There were two women on the step: Flo, whom Hester had seen many times before; and leaning against her, white-faced and holding her arm in front of her, cradling it with the other, was a younger woman with auburn hair and frightened eyes. The sleeve of her dress was scarlet and blood was dripping onto the step.
“Come in,” Hester said instantly, stepping back to make room for them to pass her. Then she closed the door and bolted it, as she always did after dark. She put her arm around the injured woman and turned to Flo. “Bessie’s asleep in the room to the left at the top of the stairs,” she directed. “Please go and waken her and ask her to put more water on to boil, and get out the brandy-”
“She don’t need no more brandy,” Flo interrupted her, glancing at the injured woman impatiently.
“It’s not to drink,” Hester replied. “It’s to clean the needle if she needs stitching up. Just get Bessie, please.”
Flo shrugged, pursing her lips. She was somewhere in her mid-thirties, dark-haired, and with a mass of freckles. She had a long, rather lugubrious face, and no one could have called her pretty. But she was intelligent and had a quick tongue, and when she could be bothered, she had a certain charm. She had sent or brought a number of women to the clinic, and once or twice she had even brought one with money. Hester was grateful to her for that.
“I’ll put the water on,” Flo said gruffly. “Yer think I don’ know w’ere ter find it or I can’t lift a pan!”
Hester thanked her and helped the other woman to sit down in the chair in the main room, still nursing her arm, her face pasty white at the sight of so much of her own blood.
Hester lit more candles and began to work.

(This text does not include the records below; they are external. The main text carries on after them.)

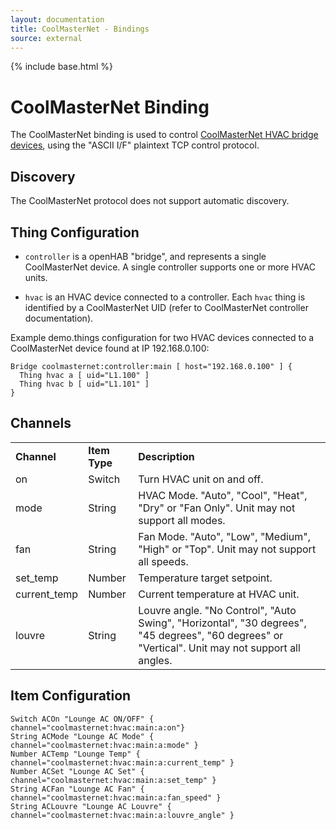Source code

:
```yaml
---
layout: documentation
title: CoolMasterNet - Bindings
source: external
---
```

<!-- Attention authors: Do not edit directly. Please add your changes to the appropriate source repository -->

{% include base.html %}

# CoolMasterNet Binding

The CoolMasterNet binding is used to control [CoolMasterNet HVAC bridge devices](https://coolautomation.com/products/coolmasternet/), using the "ASCII I/F" plaintext TCP control protocol.

## Discovery

The CoolMasterNet protocol does not support automatic discovery.

## Thing Configuration

* `controller` is a openHAB "bridge", and represents a single CoolMasterNet device. A single controller supports one or more HVAC units.

* `hvac` is an HVAC device connected to a controller. Each `hvac` thing is identified by a CoolMasterNet UID (refer to CoolMasterNet controller documentation).

Example demo.things configuration for two HVAC devices connected to a CoolMasterNet device found at IP 192.168.0.100:

```
Bridge coolmasternet:controller:main [ host="192.168.0.100" ] {
  Thing hvac a [ uid="L1.100" ]
  Thing hvac b [ uid="L1.101" ]
}
```

## Channels

<table>
	<tr><td><b>Channel</b></td><td><b>Item Type</b></td><td><b>Description</b></td></tr>
	<tr>
		<td>on</td>
		<td>Switch</td>
		<td>Turn HVAC unit on and off.</td>
	</tr>
	<tr>
		<td>mode</td>
		<td>String</td>
		<td>HVAC Mode. "Auto", "Cool", "Heat", "Dry" or "Fan Only". Unit may not support all modes.</td>
	</tr>
	<tr>
		<td>fan</td>
		<td>String</td>
		<td>Fan Mode. "Auto", "Low", "Medium", "High" or "Top". Unit may not support all speeds.</td>
	</tr>
	<tr>
		<td>set_temp</td>
		<td>Number</td>
		<td>Temperature target setpoint.</td>
	</tr>
	<tr>
		<td>current_temp</td>
		<td>Number</td>
		<td>Current temperature at HVAC unit.</td>
	</tr>
	<tr>
		<td>louvre</td>
		<td>String</td>
		<td>Louvre angle. "No Control", "Auto Swing", "Horizontal", "30 degrees", "45 degrees", "60 degrees" or "Vertical". Unit may not support all angles.</td>
	</tr>
</table>

## Item Configuration

```
Switch ACOn "Lounge AC ON/OFF" { channel="coolmasternet:hvac:main:a:on"}
String ACMode "Lounge AC Mode" { channel="coolmasternet:hvac:main:a:mode" }
Number ACTemp "Lounge Temp" { channel="coolmasternet:hvac:main:a:current_temp" }
Number ACSet "Lounge AC Set" { channel="coolmasternet:hvac:main:a:set_temp" }
String ACFan "Lounge AC Fan" { channel="coolmasternet:hvac:main:a:fan_speed" }
String ACLouvre "Lounge AC Louvre" { channel="coolmasternet:hvac:main:a:louvre_angle" }
```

It took her over an hour to stop the bleeding, clean and stitch the wound, and bandage it. Then she assisted the woman, whose name was Maisie, into a clean nightgown and to a bed.
“Yer look ’orrible yerself,” Flo observed when the two of them were alone in the kitchen. “I’ll make yer a cup o’ tea. Yer fit ter drop, an’ if yer do, ’oo’ll look arter the rest of us then, eh?”
Hester was about to refuse, instinctively, then she realized the stupidity of it. She was so tired the room seemed to waver around her, as if she were seeing it through water. She did not want to disturb Bessie, who had more than earned her sleep.
“Then yer should catch a bit o’ kip yerself,” Flo added. “I’ll wake yer if anythin’ ’appens.”
“I’ve got a very ill woman upstairs; I must see how she is. We have to keep the fever down if we can.”
Flo put her hands on her hips. “An’ ’ow yer g
oin’ ter do that, then, eh? Work a bleedin’ miracle, are yer?”
“Cold water and cloths,” Hester said wearily. “I’ll look in on her, then maybe I’ll take an hour or so. Thank you, Flo.”
But that was not how it transpired. Hester drank her tea, looked in on Ruth Clark, and saw her sleeping, then went to a room two doors along and sank gratefully onto the bed. Pulling the blankets over herself, she allowed oblivion to claim her.
She woke reluctantly-she had no idea how much later-to hear women’s voices raised in fury. One was louder than the other, and unmistakably Flo’s; the other was quieter, deeper, and it was a moment before Hester could place it. Then it came to her with amazement as she sat up. There was no light except the small amount that came from the candle in the passage. The other voice was Ruth Clark’s, and the language was equally robust and abusive from both of them. Words like whore and cow were repeated often.
Hester stood up, still dizzy with tiredness, and stumbled toward the passage. She blinked as she reached the brighter lights. The noise was worse. How could Bessie sleep through this?
The commotion was coming from Ruth’s room-of course it was! She was far too ill to be out of her bed. Hester strode along and pushed the door wide. Helpful or not, she would tear Flo to pieces for this!